> [Data for review]
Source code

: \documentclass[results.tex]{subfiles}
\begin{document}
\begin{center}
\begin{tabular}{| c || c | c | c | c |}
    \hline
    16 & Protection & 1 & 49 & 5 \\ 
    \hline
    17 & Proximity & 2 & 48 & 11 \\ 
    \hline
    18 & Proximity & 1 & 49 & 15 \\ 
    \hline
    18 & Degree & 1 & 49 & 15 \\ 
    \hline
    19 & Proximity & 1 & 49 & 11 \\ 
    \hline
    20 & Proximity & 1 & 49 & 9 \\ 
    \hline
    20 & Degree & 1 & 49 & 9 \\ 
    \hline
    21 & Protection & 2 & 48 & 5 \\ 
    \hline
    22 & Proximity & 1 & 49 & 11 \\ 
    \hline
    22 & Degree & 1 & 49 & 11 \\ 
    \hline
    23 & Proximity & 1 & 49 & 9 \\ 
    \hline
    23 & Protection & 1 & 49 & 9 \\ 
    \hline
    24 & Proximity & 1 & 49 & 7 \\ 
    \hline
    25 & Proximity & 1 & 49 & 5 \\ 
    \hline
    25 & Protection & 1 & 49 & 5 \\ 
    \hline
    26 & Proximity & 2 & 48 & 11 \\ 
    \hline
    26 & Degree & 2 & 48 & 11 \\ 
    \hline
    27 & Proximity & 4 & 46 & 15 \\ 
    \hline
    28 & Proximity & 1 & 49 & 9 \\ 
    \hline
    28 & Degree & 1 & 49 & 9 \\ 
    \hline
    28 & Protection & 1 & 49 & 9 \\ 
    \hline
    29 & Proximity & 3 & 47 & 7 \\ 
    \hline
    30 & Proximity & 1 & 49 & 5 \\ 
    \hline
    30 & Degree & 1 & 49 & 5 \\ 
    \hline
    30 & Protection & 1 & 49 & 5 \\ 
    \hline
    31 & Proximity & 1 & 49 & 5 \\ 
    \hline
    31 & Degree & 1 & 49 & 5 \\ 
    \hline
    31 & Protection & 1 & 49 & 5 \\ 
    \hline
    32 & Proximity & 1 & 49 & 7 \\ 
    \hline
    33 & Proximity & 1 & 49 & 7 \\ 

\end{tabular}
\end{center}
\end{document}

> [Work to be completed]
So that nothing is lost, transcribe each entry exactly as written.

> [Written response]
Source code

: \documentclass[results.tex]{subfiles}
\begin{document}
\begin{center}
\begin{tabular}{| c || c | c | c | c |}
    \hline
    16 & Protection & 1 & 49 & 5 \\ 
    \hline
    17 & Proximity & 2 & 48 & 11 \\ 
    \hline
    18 & Proximity & 1 & 49 & 15 \\ 
    \hline
    18 & Degree & 1 & 49 & 15 \\ 
    \hline
    19 & Proximity & 1 & 49 & 11 \\ 
    \hline
    20 & Proximity & 1 & 49 & 9 \\ 
    \hline
    20 & Degree & 1 & 49 & 9 \\ 
    \hline
    21 & Protection & 2 & 48 & 5 \\ 
    \hline
    22 & Proximity & 1 & 49 & 11 \\ 
    \hline
    22 & Degree & 1 & 49 & 11 \\ 
    \hline
    23 & Proximity & 1 & 49 & 9 \\ 
    \hline
    23 & Protection & 1 & 49 & 9 \\ 
    \hline
    24 & Proximity & 1 & 49 & 7 \\ 
    \hline
    25 & Proximity & 1 & 49 & 5 \\ 
    \hline
    25 & Protection & 1 & 49 & 5 \\ 
    \hline
    26 & Proximity & 2 & 48 & 11 \\ 
    \hline
    26 & Degree & 2 & 48 & 11 \\ 
    \hline
    27 & Proximity & 4 & 46 & 15 \\ 
    \hline
    28 & Proximity & 1 & 49 & 9 \\ 
    \hline
    28 & Degree & 1 & 49 & 9 \\ 
    \hline
    28 & Protection & 1 & 49 & 9 \\ 
    \hline
    29 & Proximity & 3 & 47 & 7 \\ 
    \hline
    30 & Proximity & 1 & 49 & 5 \\ 
    \hline
    30 & Degree & 1 & 49 & 5 \\ 
    \hline
    30 & Protection & 1 & 49 & 5 \\ 
    \hline
    31 & Proximity & 1 & 49 & 5 \\ 
    \hline
    31 & Degree & 1 & 49 & 5 \\ 
    \hline
    31 & Protection & 1 & 49 & 5 \\ 
    \hline
    32 & Proximity & 1 & 49 & 7 \\ 
    \hline
    33 & Proximity & 1 & 49 & 7 \\ 

\end{tabular}
\end{center}
\end{document}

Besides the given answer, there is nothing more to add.